Open Access
Stratified Turbulence and Mixing Efficiency in a Salt Wedge Estuary
Author(s) -
Rusty C. Holleman,
W. Rockwell Geyer,
David K. Ralston
Publication year - 2016
Publication title -
journal of physical oceanography
Language(s) - English
Resource type - Journals
SCImago Journal Rank - 1.706
H-Index - 143
eISSN - 1520-0485
pISSN - 0022-3670
DOI - 10.1175/jpo-d-15-0193.1
Subject(s) - richardson number , turbulence , turbulence kinetic energy , boundary layer , stratification (seeds) , buoyancy , dissipation , taylor microscale , mechanics , physics , atmospheric sciences , geology , meteorology , thermodynamics , seed dormancy , germination , botany , dormancy , biology
High-resolution observations of velocity, salinity, and turbulence quantities were collected in a salt wedge estuary to quantify the efficiency of stratified mixing in a high-energy environment. During the ebb tide, a midwater column layer of strong shear and stratification developed, exhibiting near-critical gradient Richardson numbers and turbulent kinetic energy (TKE) dissipation rates greater than 10 −4 m 2 s −3 , based on inertial subrange spectra.
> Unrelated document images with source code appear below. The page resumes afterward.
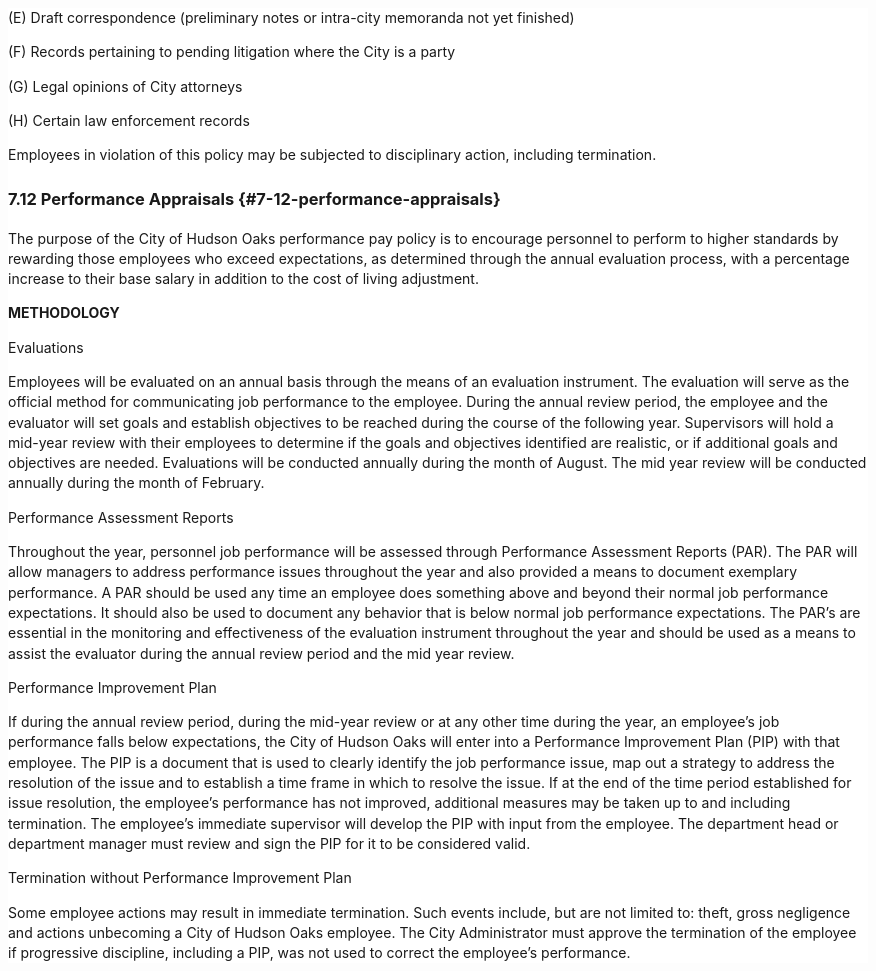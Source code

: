 (E) Draft correspondence (preliminary notes or intra-city memoranda not yet finished)

(F) Records pertaining to pending litigation where the City is a party

(G) Legal opinions of City attorneys

(H) Certain law enforcement records

Employees in violation of this policy may be subjected to disciplinary action, including termination.

### 7.12 Performance Appraisals {#7-12-performance-appraisals}

The purpose of the City of Hudson Oaks performance pay policy is to encourage personnel to perform to higher standards by rewarding those employees who exceed expectations, as determined through the annual evaluation process, with a percentage increase to their base salary in addition to the cost of living adjustment.

**METHODOLOGY**

Evaluations

Employees will be evaluated on an annual basis through the means of an evaluation instrument. The evaluation will serve as the official method for communicating job performance to the employee. During the annual review period, the employee and the evaluator will set goals and establish objectives to be reached during the course of the following year. Supervisors will hold a mid-year review with their employees to determine if the goals and objectives identified are realistic, or if additional goals and objectives are needed. Evaluations will be conducted annually during the month of August. The mid year review will be conducted annually during the month of February.

Performance Assessment Reports

Throughout the year, personnel job performance will be assessed through Performance Assessment Reports (PAR). The PAR will allow managers to address performance issues throughout the year and also provided a means to document exemplary performance. A PAR should be used any time an employee does something above and beyond their normal job performance expectations. It should also be used to document any behavior that is below normal job performance expectations. The PAR’s are essential in the monitoring and effectiveness of the evaluation instrument throughout the year and should be used as a means to assist the evaluator during the annual review period and the mid year review.

Performance Improvement Plan

If during the annual review period, during the mid-year review or at any other time during the year, an employee’s job performance falls below expectations, the City of Hudson Oaks will enter into a Performance Improvement Plan (PIP) with that employee. The PIP is a document that is used to clearly identify the job performance issue, map out a strategy to address the resolution of the issue and to establish a time frame in which to resolve the issue. If at the end of the time period established for issue resolution, the employee’s performance has not improved, additional measures may be taken up to and including termination. The employee’s immediate supervisor will develop the PIP with input from the employee. The department head or department manager must review and sign the PIP for it to be considered valid.

Termination without Performance Improvement Plan

Some employee actions may result in immediate termination. Such events include, but are not limited to: theft, gross negligence and actions unbecoming a City of Hudson Oaks employee. The City Administrator must approve the termination of the employee if progressive discipline, including a PIP, was not used to correct the employee’s performance.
Collocated estimates of scalar variance dissipation from microconductivity sensors were used to estimate buoyancy flux and the flux Richardson number Ri f . The majority of the samples were outside the boundary layer, based on the ratio of Ozmidov and boundary length scales, and had a mean Ri f = 0.23 ± 0.01 (dissipation flux coefficient Γ = 0.30 ± 0.02) and a median gradient Richardson number Ri g = 0.25. The boundary-influenced subset of the data had decreased efficiency, with Ri f = 0.17 ± 0.02 (Γ = 0.20 ± 0.03) and median Ri g = 0.16. The relationship between Ri f and Ri g was consistent with a turbulent Prandtl number of 1. Acoustic backscatter imagery revealed coherent braids in the mixing layer during the early ebb and a transition to more homogeneous turbulence in the midebb. A temporal trend in efficiency was also visible, with higher efficiency in the early ebb and lower efficiency in the late ebb when the bottom boundary layer had greater influence on the flow. These findings show that mixing efficiency of turbulence in a continuously forced, energetic, free shear layer can be significantly greater than the broadly cited upper bound from Osborn of 0.15–0.17.